In 1951, Henrietta went to the John Hopkins hospital (the only local hospital which would treat black patients) with pains she aligned to having a ‘knot inside of her’. During examination, Henrietta’s doctor found a tumour in her cervix, which turned out to be a malignant squamous cell cancer. The cancer was caused by the uncontrolled multiplication of epithelial cells. These types of cells line the outer layer of the skin, the surface of most body cavities, and the lumen organs, such as the gut or vagina. They used a cancer therapy which involves placing a radiation source near the tumour. It was during this treatment that two samples of Henrietta’s cervix were removed without permission, both a healthy and a cancerous sample.

Despite repeated treatment and blood transfusions, Lacks passed away on October 4, 1951, aged 31, due to both an acute kidney injury, a complication of the cancer, and the spreading of the cancer throughout her body.

Henrietta lived on in science due to the immortality of her cancer cells. The immortality allows the cell to be stimulated to continuously divide, and avoid the process known as cellular senescence (when cells continue to function normally, but cease to divide). George Gey named the sample HeLa, after the initial letters of Lacks’ name. The cells quickly became in high demand, and Gey donated them freely to any scientists requesting them. Consequently, Lacks’ cells were produced on a mass scale.

During this entire process however, not one person in the Lacks family was notified of the use of the cells. Henrietta was a poor, unschooled, black woman, whose own views were not once considered.
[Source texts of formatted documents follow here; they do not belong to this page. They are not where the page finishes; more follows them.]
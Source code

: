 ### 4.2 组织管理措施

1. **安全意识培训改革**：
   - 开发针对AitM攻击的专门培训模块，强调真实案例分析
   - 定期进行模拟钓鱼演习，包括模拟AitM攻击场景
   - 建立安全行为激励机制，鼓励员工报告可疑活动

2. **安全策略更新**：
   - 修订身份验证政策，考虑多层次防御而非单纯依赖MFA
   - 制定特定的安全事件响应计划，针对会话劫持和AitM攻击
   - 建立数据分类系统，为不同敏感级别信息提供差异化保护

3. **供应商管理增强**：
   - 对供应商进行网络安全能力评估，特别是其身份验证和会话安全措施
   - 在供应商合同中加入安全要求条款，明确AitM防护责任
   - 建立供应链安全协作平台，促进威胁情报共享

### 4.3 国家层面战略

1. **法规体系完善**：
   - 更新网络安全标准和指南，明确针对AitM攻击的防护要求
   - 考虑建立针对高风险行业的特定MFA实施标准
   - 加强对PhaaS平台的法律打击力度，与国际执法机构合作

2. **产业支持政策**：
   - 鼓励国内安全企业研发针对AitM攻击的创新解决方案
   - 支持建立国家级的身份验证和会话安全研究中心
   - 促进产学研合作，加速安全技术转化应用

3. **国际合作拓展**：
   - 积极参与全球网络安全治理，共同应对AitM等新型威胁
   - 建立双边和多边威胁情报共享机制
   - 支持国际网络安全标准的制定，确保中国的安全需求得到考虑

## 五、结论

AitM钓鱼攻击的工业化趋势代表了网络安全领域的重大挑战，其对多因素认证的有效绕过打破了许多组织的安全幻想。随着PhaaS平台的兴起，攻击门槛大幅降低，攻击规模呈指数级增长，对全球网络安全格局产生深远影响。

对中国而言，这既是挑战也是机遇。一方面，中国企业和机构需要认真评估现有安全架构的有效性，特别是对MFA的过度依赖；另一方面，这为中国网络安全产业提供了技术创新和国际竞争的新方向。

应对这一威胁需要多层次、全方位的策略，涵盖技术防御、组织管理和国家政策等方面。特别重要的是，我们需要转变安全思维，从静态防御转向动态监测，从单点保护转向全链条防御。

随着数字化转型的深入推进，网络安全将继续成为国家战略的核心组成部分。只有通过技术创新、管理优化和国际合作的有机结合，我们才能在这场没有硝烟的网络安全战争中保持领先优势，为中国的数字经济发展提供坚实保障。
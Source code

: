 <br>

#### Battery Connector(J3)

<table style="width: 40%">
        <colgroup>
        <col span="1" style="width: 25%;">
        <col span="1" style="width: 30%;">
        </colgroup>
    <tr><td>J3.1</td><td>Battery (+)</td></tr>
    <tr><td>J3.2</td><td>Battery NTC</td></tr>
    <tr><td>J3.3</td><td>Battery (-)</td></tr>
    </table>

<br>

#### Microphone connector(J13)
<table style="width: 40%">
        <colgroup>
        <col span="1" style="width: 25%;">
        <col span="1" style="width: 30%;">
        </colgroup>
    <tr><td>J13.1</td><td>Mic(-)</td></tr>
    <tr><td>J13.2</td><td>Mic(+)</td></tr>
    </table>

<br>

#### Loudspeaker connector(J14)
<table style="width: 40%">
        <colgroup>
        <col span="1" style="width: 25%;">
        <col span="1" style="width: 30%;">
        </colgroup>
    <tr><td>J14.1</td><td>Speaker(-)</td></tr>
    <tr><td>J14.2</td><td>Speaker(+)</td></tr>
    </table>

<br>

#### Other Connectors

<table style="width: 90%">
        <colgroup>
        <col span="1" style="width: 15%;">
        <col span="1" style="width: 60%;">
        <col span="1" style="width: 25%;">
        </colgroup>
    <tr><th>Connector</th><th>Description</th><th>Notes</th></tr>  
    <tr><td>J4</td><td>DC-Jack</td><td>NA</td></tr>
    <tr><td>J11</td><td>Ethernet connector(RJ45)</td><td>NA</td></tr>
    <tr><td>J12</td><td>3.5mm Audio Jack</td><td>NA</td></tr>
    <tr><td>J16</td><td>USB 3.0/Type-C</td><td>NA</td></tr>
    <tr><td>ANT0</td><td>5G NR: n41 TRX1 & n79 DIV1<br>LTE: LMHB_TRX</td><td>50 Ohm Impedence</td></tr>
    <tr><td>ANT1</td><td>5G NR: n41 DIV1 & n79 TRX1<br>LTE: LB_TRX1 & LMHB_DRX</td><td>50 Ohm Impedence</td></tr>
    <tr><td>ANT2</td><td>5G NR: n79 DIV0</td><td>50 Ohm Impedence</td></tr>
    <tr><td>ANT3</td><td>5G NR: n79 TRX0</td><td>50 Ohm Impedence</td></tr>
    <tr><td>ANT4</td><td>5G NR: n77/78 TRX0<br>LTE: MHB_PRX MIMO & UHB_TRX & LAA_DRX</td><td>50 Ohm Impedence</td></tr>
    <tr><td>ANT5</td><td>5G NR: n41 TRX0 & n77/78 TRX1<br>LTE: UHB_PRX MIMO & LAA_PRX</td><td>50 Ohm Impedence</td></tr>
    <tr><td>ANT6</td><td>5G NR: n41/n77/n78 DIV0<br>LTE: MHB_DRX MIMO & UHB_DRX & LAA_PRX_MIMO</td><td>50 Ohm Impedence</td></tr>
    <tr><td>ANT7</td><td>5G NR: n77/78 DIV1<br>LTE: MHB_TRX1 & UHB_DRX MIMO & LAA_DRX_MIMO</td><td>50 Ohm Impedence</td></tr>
Despite the unbelievable profit made by pharmaceutical companies and scientists using the cells – a single tube of HeLa cells costs around £175 – the Lacks family saw none of this money, even though they so desperately needed it. Henrietta’s second child – Elsie – was committed to the Hospital for the Negro Insane (now known as Crownsville State Hospital) to receive inadequate and outdated treatment; money made from the cell line could have provided Elsie with much more beneficial treatment, meaning that she may have survived into her 20s, rather than dying so prematurely at 16.

There was no uproar, not even when the background to the world’s most famous cell line became public knowledge, while the law allowing doctors to use patient’s cells/tissues without their permission was never changed.

Whilst there is the principle of ‘Informed Consent’ in medical research in our day and age, there is no clear law regarding the ownership of human tissue/cell specimens, and who controls their fate.  As a result, whilst the chances of deception on such a large scale are limited now, there is a chance that similar experiments could be carried out without the patient’s knowledge.

Rebecca Skloot is one of many people shocked by this story, and took it upon herself to raise awareness by publishing the book, The Immortal Life of Henrietta Lacks. The key conclusion Skloot draws is that “tissue is so often dehumanised – it’s referred to in medical reports and documents, and no one ever seems to remember that for every single biological sample that’s used in any laboratory, anywhere, there’s a person.”

Henrietta Lacks was a wife, a mother and the key to many incredible medical discoveries. Neither she nor her family have benefitted in any way. It’s hoped that as this story continues to spread – with a film version of The Immortal Life of Henrietta Lacks in the pipeline – the Lacks family will get the recognition they deserve.